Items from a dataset
────────
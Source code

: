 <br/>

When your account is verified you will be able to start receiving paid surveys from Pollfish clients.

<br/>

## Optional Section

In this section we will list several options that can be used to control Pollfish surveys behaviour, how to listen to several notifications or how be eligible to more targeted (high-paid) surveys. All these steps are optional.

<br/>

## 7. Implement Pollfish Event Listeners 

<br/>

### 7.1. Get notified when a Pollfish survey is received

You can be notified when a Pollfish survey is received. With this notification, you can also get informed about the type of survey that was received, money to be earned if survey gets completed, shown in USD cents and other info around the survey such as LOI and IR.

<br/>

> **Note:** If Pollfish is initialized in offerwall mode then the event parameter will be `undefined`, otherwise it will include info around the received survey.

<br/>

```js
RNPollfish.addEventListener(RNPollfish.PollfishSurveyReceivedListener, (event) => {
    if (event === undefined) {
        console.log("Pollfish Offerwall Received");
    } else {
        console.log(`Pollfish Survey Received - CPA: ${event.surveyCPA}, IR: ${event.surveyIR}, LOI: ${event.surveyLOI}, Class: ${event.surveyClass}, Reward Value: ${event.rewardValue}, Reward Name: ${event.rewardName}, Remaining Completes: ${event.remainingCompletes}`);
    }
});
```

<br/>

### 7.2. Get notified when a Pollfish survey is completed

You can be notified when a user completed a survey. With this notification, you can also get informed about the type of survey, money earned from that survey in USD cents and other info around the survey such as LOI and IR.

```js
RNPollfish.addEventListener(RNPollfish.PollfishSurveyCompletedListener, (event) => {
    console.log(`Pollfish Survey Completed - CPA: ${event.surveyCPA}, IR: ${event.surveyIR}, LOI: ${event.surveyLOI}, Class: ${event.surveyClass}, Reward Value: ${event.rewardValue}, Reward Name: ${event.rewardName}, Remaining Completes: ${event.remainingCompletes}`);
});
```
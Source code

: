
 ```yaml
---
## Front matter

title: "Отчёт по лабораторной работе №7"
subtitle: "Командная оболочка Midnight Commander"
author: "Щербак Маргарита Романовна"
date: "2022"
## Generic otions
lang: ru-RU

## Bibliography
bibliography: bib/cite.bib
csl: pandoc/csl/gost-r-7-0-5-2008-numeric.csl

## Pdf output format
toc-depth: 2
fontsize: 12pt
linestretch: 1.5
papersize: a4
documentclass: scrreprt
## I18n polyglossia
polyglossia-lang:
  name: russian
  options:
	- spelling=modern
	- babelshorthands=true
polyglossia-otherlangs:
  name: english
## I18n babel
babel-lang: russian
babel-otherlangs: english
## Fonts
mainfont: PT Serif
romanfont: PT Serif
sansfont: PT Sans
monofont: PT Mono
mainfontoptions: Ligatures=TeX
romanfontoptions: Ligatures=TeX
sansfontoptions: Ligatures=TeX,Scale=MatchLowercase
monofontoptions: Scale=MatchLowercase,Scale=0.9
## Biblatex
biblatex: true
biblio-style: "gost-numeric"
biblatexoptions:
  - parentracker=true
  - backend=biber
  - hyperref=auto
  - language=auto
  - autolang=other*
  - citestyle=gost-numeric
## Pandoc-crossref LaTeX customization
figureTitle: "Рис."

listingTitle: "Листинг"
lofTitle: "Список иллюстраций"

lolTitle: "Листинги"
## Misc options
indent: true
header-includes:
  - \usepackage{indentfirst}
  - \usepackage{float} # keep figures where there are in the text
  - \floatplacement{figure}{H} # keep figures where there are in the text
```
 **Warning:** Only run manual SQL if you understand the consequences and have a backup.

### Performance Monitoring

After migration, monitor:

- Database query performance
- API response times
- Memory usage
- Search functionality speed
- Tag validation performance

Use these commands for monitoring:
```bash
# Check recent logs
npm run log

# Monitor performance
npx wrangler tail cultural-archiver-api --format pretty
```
────────
(PROBLEM STATEMENT): Nothing but the lines from the beginning of the records through the line with "### 7.2. Get" should appear, each printed exactly.

(EXERCISE OUTPUT):
Source code

: <br/>

When your account is verified you will be able to start receiving paid surveys from Pollfish clients.

<br/>

## Optional Section

In this section we will list several options that can be used to control Pollfish surveys behaviour, how to listen to several notifications or how be eligible to more targeted (high-paid) surveys. All these steps are optional.

<br/>

## 7. Implement Pollfish Event Listeners 

<br/>

### 7.1. Get notified when a Pollfish survey is received

You can be notified when a Pollfish survey is received. With this notification, you can also get informed about the type of survey that was received, money to be earned if survey gets completed, shown in USD cents and other info around the survey such as LOI and IR.

<br/>

> **Note:** If Pollfish is initialized in offerwall mode then the event parameter will be `undefined`, otherwise it will include info around the received survey.

<br/>

```js
RNPollfish.addEventListener(RNPollfish.PollfishSurveyReceivedListener, (event) => {
    if (event === undefined) {
        console.log("Pollfish Offerwall Received");
    } else {
        console.log(`Pollfish Survey Received - CPA: ${event.surveyCPA}, IR: ${event.surveyIR}, LOI: ${event.surveyLOI}, Class: ${event.surveyClass}, Reward Value: ${event.rewardValue}, Reward Name: ${event.rewardName}, Remaining Completes: ${event.remainingCompletes}`);
    }
});
```

<br/>

### 7.2. Get notified when a Pollfish survey is completed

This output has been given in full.